= ABOUT THIS TASK =
Every line holding the word "with" should be copied from the material.

= RECORDS PROVIDED =
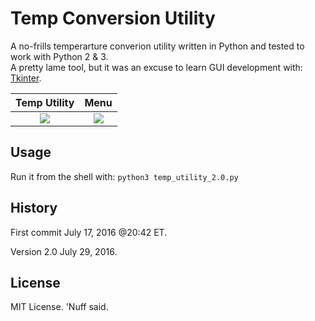 # Temp Conversion Utility
A no-frills temperarture converion utility written in Python and tested to work with Python 2 & 3.  
A pretty lame tool, but it was an excuse to learn GUI development with: [Tkinter](https://wiki.python.org/moin/TkInter). 

Temp Utility               |  Menu
:-------------------------:|:-------------------------:
![](https://github.com/marshki/temp_conversion/blob/master/temp_utility.png)  |  ![](https://github.com/marshki/temp_conversion/blob/master/temp_utility_menu.png)

## Usage 
Run it from the shell with: 
`python3 temp_utility_2.0.py` 

## History 
First commit July 17, 2016 @20:42 ET. 

Version 2.0 July 29, 2016. 

## License 
MIT License. 'Nuff said.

= RESPONSE TO THE TASK =
A no-frills temperarture converion utility written in Python and tested to work with Python 2 & 3.  
A pretty lame tool, but it was an excuse to learn GUI development with: [Tkinter](https://wiki.python.org/moin/TkInter). 
Run it from the shell with: 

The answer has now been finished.